- **Required action**
Copy every line of the data that includes the string "outros".

-- Record excerpts follows --

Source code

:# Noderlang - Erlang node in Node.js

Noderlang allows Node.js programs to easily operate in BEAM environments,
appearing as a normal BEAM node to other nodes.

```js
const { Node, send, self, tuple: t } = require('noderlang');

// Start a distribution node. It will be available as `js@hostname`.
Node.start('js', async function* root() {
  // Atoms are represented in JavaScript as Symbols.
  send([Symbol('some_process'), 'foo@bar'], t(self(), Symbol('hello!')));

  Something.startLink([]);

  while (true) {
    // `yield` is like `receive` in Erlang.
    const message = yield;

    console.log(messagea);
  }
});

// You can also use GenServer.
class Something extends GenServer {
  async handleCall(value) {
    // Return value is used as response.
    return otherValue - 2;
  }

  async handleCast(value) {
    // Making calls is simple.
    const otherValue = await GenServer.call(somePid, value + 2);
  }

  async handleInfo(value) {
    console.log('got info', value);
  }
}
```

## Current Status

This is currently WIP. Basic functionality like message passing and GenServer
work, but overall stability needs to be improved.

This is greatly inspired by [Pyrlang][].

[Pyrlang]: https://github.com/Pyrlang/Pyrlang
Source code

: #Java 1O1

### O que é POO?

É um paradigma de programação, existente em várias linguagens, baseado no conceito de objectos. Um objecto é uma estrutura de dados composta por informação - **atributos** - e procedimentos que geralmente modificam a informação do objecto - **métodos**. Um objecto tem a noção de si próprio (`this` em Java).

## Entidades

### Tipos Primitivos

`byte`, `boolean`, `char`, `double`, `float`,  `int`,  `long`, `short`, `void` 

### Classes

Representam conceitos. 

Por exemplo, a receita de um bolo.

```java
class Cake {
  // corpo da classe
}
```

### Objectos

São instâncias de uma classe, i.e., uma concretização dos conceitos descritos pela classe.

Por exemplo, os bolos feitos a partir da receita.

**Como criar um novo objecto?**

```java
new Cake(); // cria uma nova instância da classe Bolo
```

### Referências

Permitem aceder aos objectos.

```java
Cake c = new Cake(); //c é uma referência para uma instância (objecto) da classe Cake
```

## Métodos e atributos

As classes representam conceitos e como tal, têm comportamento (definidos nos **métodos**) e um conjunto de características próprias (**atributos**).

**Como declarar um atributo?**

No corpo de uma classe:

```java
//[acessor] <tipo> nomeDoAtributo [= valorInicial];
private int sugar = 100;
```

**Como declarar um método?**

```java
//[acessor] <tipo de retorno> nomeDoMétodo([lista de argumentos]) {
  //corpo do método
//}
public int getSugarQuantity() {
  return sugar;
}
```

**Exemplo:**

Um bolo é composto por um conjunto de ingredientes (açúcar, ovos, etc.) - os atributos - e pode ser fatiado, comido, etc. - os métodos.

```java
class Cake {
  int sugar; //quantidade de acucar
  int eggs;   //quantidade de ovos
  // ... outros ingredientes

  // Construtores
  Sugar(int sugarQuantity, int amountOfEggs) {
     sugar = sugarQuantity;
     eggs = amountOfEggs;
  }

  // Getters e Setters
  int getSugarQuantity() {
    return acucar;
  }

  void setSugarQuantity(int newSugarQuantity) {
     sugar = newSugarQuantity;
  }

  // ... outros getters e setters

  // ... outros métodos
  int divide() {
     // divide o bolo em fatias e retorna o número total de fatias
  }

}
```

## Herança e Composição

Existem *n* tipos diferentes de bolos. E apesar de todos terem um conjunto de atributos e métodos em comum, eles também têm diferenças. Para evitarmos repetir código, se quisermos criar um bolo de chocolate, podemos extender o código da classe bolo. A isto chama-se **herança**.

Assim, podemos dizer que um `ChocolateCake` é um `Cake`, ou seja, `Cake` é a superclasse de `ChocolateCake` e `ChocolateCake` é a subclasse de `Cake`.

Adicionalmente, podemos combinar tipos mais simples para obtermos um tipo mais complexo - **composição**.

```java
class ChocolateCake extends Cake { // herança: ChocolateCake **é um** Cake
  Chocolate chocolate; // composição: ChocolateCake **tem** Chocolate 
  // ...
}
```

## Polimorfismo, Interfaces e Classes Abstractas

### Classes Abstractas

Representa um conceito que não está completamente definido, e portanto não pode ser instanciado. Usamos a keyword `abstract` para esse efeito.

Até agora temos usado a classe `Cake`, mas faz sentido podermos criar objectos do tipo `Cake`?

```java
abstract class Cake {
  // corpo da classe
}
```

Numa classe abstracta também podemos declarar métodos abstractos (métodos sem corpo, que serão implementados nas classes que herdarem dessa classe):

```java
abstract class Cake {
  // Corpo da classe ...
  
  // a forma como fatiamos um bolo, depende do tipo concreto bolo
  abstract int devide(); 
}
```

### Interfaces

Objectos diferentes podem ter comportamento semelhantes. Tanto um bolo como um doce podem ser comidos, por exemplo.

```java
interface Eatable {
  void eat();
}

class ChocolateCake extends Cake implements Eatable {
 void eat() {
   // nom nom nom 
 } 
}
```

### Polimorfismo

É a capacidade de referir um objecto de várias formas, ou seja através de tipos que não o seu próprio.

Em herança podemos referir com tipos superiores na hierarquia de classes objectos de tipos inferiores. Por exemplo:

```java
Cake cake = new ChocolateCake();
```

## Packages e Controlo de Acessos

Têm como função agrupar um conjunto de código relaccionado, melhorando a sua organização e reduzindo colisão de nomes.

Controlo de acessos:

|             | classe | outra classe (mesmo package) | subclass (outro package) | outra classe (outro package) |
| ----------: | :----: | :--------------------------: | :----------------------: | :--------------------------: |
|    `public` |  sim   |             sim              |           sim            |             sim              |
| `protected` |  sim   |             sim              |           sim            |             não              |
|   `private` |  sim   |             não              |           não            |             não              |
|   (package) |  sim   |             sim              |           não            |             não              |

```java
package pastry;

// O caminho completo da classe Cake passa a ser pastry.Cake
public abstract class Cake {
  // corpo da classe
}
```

-- Record excerpts concluded --

- **Exercise answer**
  // ... outros ingredientes
  // ... outros getters e setters
  // ... outros métodos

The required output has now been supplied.